**EXERCISE:** Where the line containing "## ❌ **GAP ANALYSIS" appears, end the copy there, keeping that line; start from the first line of the entries, copy exactly, and omit pictures.

**RECORDS SUPPLIED:**

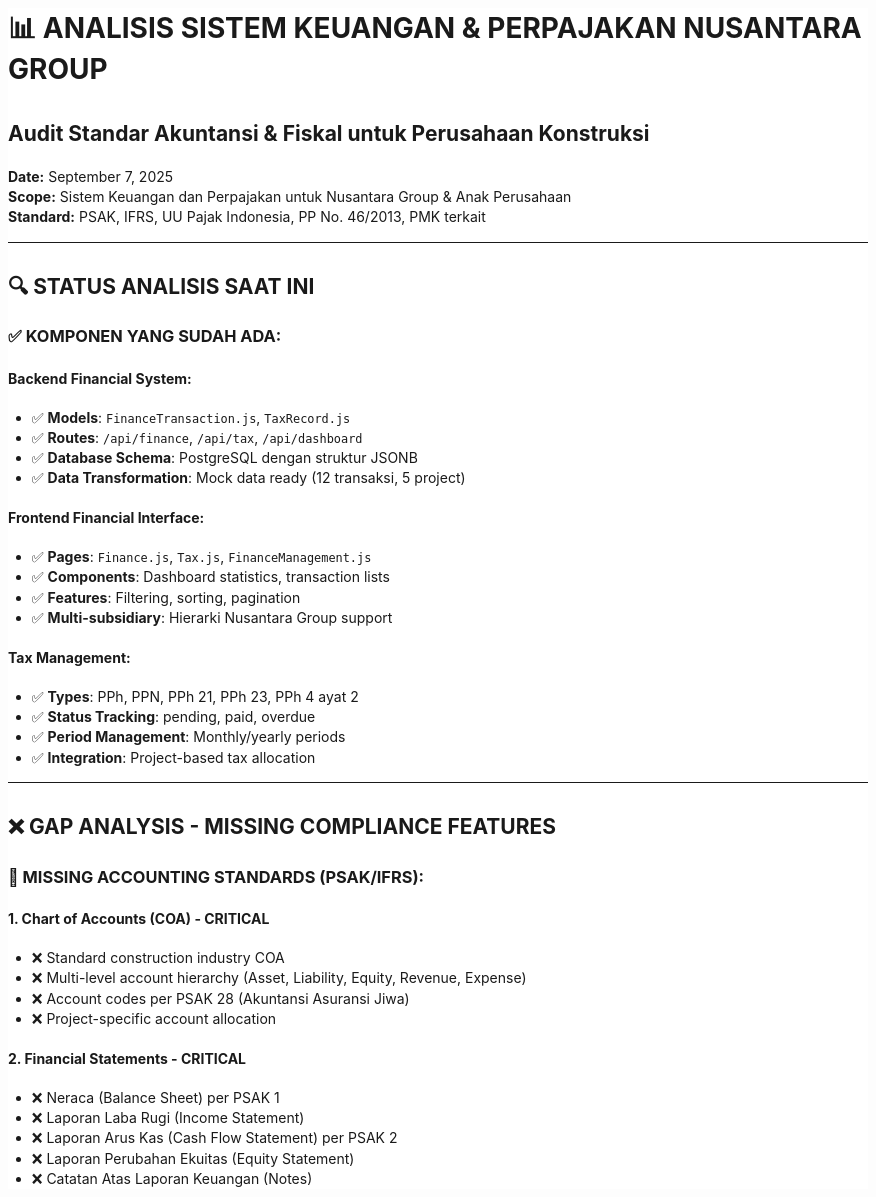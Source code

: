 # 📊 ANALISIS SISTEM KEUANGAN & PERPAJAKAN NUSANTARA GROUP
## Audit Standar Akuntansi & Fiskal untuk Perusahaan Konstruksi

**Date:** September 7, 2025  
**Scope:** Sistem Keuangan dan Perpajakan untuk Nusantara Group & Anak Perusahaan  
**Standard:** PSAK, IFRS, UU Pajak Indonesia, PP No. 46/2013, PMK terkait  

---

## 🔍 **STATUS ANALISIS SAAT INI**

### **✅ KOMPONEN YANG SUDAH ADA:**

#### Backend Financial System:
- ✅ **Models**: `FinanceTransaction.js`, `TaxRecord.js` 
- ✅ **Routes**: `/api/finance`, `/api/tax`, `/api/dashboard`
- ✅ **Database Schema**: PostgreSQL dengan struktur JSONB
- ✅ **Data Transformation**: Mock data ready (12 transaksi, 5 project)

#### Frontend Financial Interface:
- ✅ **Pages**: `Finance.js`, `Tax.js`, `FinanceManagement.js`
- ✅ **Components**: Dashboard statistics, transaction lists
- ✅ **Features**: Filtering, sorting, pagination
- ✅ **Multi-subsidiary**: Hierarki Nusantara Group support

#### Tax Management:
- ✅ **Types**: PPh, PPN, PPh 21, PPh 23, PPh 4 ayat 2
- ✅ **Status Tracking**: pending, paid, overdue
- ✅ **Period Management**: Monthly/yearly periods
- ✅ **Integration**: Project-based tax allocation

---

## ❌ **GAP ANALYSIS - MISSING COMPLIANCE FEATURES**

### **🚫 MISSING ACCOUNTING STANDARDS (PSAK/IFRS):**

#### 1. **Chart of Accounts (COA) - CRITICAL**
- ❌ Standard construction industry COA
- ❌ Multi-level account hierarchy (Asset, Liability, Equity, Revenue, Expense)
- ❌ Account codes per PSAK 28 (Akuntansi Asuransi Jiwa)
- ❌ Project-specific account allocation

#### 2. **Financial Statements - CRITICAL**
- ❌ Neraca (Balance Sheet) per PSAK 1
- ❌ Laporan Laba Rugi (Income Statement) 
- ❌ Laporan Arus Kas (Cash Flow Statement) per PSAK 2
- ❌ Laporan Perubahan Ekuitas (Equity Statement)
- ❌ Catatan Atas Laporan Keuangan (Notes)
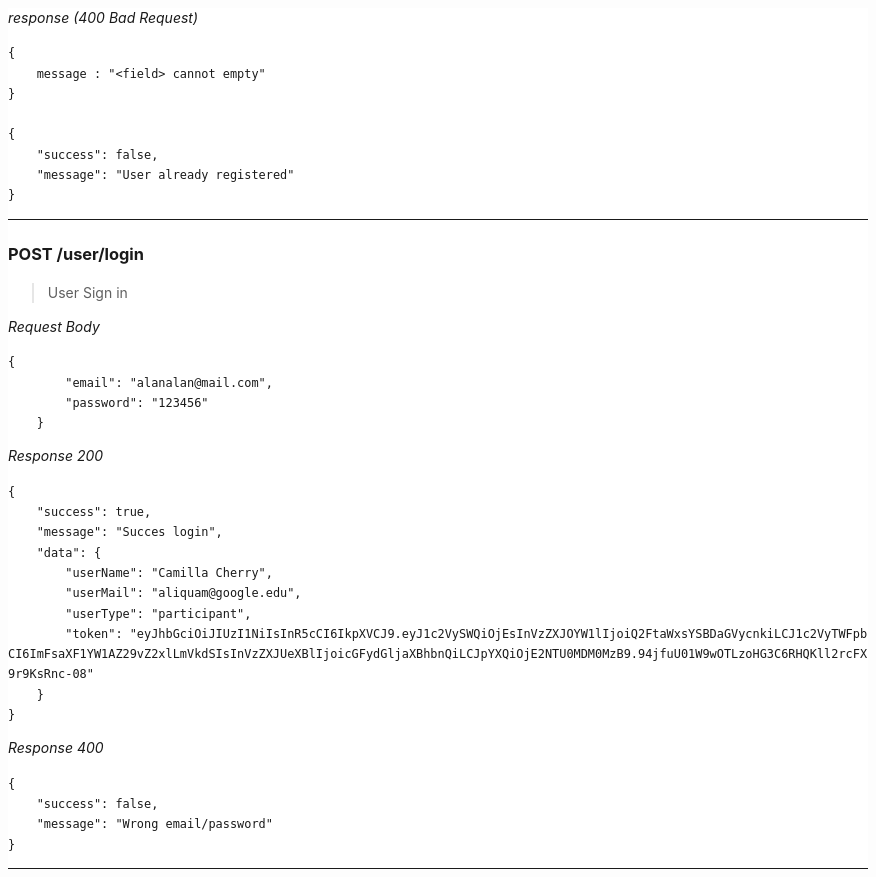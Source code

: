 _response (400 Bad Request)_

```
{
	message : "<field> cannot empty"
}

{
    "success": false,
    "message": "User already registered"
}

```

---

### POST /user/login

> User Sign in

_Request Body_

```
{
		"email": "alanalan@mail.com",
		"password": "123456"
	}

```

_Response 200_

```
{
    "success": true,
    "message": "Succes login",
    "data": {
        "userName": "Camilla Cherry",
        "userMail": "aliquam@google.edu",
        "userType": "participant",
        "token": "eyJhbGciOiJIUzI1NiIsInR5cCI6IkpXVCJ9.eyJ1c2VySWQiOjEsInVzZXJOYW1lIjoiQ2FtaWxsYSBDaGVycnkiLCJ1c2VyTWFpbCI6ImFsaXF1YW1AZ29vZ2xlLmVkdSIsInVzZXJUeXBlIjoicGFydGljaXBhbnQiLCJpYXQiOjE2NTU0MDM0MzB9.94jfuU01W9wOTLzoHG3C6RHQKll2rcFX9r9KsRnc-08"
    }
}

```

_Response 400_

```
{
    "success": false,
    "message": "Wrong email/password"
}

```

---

**ANSWER:**
Source code

: # 📊 ANALISIS SISTEM KEUANGAN & PERPAJAKAN NUSANTARA GROUP
## Audit Standar Akuntansi & Fiskal untuk Perusahaan Konstruksi

**Date:** September 7, 2025  
**Scope:** Sistem Keuangan dan Perpajakan untuk Nusantara Group & Anak Perusahaan  
**Standard:** PSAK, IFRS, UU Pajak Indonesia, PP No. 46/2013, PMK terkait  

---

## 🔍 **STATUS ANALISIS SAAT INI**

### **✅ KOMPONEN YANG SUDAH ADA:**

#### Backend Financial System:
- ✅ **Models**: `FinanceTransaction.js`, `TaxRecord.js` 
- ✅ **Routes**: `/api/finance`, `/api/tax`, `/api/dashboard`
- ✅ **Database Schema**: PostgreSQL dengan struktur JSONB
- ✅ **Data Transformation**: Mock data ready (12 transaksi, 5 project)

#### Frontend Financial Interface:
- ✅ **Pages**: `Finance.js`, `Tax.js`, `FinanceManagement.js`
- ✅ **Components**: Dashboard statistics, transaction lists
- ✅ **Features**: Filtering, sorting, pagination
- ✅ **Multi-subsidiary**: Hierarki Nusantara Group support

#### Tax Management:
- ✅ **Types**: PPh, PPN, PPh 21, PPh 23, PPh 4 ayat 2
- ✅ **Status Tracking**: pending, paid, overdue
- ✅ **Period Management**: Monthly/yearly periods
- ✅ **Integration**: Project-based tax allocation

---

## ❌ **GAP ANALYSIS - MISSING COMPLIANCE FEATURES**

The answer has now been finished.